> Exercise details
Search the records for the word "strong" and report each line that has it.

> Information provided

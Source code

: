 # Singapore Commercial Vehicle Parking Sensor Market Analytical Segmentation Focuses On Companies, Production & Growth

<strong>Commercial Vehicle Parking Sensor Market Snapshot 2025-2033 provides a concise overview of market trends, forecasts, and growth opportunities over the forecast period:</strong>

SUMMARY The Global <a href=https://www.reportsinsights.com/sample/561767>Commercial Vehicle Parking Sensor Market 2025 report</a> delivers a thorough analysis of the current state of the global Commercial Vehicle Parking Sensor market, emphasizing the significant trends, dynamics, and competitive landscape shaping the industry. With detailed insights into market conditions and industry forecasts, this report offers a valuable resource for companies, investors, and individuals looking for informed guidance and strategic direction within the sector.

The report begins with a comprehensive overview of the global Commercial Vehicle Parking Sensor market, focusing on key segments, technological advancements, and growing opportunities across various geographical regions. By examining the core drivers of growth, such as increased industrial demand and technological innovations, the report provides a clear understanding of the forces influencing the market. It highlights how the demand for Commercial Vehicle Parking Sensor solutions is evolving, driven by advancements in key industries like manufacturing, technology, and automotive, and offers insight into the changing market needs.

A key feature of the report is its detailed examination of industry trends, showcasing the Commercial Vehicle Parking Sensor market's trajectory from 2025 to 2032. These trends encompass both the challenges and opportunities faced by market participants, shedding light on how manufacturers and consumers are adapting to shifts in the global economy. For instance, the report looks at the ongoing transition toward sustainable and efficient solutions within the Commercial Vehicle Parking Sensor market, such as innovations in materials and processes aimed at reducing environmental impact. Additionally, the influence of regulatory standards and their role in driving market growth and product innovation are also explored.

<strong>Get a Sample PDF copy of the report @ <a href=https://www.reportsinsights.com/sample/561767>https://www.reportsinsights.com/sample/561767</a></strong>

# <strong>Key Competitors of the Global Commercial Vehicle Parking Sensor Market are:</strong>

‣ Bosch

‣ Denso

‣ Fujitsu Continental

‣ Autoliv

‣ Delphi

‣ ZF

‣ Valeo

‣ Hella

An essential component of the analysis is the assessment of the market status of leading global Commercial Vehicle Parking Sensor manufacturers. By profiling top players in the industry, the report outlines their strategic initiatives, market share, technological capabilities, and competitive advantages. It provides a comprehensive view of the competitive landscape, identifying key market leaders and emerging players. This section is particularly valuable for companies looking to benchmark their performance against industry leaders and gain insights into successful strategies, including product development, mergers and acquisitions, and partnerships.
* * *
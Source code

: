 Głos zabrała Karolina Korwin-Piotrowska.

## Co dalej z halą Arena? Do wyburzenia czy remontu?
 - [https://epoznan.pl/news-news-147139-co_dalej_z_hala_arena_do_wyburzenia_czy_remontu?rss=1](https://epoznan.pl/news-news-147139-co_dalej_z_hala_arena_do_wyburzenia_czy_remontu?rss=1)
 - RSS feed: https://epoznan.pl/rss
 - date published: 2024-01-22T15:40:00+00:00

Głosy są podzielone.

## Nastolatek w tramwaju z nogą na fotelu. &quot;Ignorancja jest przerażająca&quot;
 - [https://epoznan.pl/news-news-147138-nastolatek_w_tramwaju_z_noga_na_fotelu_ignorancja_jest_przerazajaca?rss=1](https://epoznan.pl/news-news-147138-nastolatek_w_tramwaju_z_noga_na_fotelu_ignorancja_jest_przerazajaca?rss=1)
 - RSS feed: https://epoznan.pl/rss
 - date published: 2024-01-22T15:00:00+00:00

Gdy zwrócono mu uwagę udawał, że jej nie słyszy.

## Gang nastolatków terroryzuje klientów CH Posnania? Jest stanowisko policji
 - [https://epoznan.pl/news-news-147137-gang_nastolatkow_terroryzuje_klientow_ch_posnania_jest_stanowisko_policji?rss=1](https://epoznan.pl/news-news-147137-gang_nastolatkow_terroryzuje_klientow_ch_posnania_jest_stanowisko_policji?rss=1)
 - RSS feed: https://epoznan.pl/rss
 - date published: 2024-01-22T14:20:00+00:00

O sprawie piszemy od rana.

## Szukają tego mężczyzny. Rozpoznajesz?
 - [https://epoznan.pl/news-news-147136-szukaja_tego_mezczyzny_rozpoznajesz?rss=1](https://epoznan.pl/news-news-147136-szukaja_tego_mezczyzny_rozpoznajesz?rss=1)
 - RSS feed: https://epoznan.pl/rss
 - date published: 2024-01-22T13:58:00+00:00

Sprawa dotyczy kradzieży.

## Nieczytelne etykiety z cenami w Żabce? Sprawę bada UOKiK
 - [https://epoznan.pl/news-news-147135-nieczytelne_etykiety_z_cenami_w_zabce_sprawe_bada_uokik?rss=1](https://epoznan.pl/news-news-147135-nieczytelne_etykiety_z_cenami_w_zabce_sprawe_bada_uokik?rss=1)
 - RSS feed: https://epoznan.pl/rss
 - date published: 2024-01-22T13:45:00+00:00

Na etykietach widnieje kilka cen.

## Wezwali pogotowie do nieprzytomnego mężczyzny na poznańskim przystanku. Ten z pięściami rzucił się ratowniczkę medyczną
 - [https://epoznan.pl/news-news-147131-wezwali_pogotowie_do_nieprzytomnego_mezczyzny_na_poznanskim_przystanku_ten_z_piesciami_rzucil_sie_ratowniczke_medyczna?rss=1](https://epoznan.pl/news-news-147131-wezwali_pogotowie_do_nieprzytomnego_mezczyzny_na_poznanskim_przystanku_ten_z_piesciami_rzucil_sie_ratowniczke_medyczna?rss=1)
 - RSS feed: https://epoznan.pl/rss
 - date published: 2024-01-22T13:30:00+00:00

> The completed task
<strong>Commercial Vehicle Parking Sensor Market Snapshot 2025-2033 provides a concise overview of market trends, forecasts, and growth opportunities over the forecast period:</strong>
<strong>Get a Sample PDF copy of the report @ <a href=https://www.reportsinsights.com/sample/561767>https://www.reportsinsights.com/sample/561767</a></strong>
# <strong>Key Competitors of the Global Commercial Vehicle Parking Sensor Market are:</strong>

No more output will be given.